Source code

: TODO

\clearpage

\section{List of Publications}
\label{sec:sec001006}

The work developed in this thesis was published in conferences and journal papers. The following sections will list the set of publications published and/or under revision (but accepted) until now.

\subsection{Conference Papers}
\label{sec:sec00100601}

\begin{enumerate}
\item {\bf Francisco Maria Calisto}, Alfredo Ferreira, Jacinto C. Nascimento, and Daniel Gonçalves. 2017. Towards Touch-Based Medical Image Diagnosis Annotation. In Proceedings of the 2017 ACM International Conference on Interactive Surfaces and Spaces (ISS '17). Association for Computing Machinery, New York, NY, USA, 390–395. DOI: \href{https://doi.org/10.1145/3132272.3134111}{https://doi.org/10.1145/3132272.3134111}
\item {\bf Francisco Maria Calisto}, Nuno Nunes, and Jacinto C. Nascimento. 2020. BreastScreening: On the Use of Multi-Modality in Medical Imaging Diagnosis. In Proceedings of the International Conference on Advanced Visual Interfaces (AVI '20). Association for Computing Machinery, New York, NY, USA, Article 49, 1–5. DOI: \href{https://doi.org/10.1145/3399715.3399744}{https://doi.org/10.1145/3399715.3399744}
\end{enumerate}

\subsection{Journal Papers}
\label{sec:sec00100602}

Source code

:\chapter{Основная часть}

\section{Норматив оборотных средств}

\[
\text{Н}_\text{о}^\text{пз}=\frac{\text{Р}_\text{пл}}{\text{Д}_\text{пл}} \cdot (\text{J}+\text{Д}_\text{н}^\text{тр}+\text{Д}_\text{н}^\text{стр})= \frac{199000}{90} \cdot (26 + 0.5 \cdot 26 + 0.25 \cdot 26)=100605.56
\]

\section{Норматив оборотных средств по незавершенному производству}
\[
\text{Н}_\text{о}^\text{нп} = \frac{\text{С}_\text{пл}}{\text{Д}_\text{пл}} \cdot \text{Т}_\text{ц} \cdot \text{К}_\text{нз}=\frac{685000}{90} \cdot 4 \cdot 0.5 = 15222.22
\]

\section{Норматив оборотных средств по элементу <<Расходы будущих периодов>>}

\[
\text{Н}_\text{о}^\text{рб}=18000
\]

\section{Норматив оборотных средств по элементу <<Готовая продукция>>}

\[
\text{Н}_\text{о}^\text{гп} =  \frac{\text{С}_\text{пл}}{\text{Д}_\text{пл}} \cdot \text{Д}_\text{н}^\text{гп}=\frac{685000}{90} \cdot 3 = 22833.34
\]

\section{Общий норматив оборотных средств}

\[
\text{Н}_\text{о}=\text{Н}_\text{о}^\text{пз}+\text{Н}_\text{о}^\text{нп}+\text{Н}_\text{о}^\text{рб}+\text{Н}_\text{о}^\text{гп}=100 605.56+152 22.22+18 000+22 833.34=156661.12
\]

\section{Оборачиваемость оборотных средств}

• [Task directions]: All of the material above should be repeated word for word.

• [Expected answer]:
Source code

: TODO

\clearpage

\section{List of Publications}
\label{sec:sec001006}

The work developed in this thesis was published in conferences and journal papers. The following sections will list the set of publications published and/or under revision (but accepted) until now.

\subsection{Conference Papers}
\label{sec:sec00100601}

\begin{enumerate}
\item {\bf Francisco Maria Calisto}, Alfredo Ferreira, Jacinto C. Nascimento, and Daniel Gonçalves. 2017. Towards Touch-Based Medical Image Diagnosis Annotation. In Proceedings of the 2017 ACM International Conference on Interactive Surfaces and Spaces (ISS '17). Association for Computing Machinery, New York, NY, USA, 390–395. DOI: \href{https://doi.org/10.1145/3132272.3134111}{https://doi.org/10.1145/3132272.3134111}
\item {\bf Francisco Maria Calisto}, Nuno Nunes, and Jacinto C. Nascimento. 2020. BreastScreening: On the Use of Multi-Modality in Medical Imaging Diagnosis. In Proceedings of the International Conference on Advanced Visual Interfaces (AVI '20). Association for Computing Machinery, New York, NY, USA, Article 49, 1–5. DOI: \href{https://doi.org/10.1145/3399715.3399744}{https://doi.org/10.1145/3399715.3399744}
\end{enumerate}

\subsection{Journal Papers}
\label{sec:sec00100602}

Source code

:\chapter{Основная часть}

\section{Норматив оборотных средств}

\[
\text{Н}_\text{о}^\text{пз}=\frac{\text{Р}_\text{пл}}{\text{Д}_\text{пл}} \cdot (\text{J}+\text{Д}_\text{н}^\text{тр}+\text{Д}_\text{н}^\text{стр})= \frac{199000}{90} \cdot (26 + 0.5 \cdot 26 + 0.25 \cdot 26)=100605.56
\]

\section{Норматив оборотных средств по незавершенному производству}
\[
\text{Н}_\text{о}^\text{нп} = \frac{\text{С}_\text{пл}}{\text{Д}_\text{пл}} \cdot \text{Т}_\text{ц} \cdot \text{К}_\text{нз}=\frac{685000}{90} \cdot 4 \cdot 0.5 = 15222.22
\]

\section{Норматив оборотных средств по элементу <<Расходы будущих периодов>>}

\[
\text{Н}_\text{о}^\text{рб}=18000
\]

\section{Норматив оборотных средств по элементу <<Готовая продукция>>}

\[
\text{Н}_\text{о}^\text{гп} =  \frac{\text{С}_\text{пл}}{\text{Д}_\text{пл}} \cdot \text{Д}_\text{н}^\text{гп}=\frac{685000}{90} \cdot 3 = 22833.34
\]

\section{Общий норматив оборотных средств}

\[
\text{Н}_\text{о}=\text{Н}_\text{о}^\text{пз}+\text{Н}_\text{о}^\text{нп}+\text{Н}_\text{о}^\text{рб}+\text{Н}_\text{о}^\text{гп}=100 605.56+152 22.22+18 000+22 833.34=156661.12
\]

\section{Оборачиваемость оборотных средств}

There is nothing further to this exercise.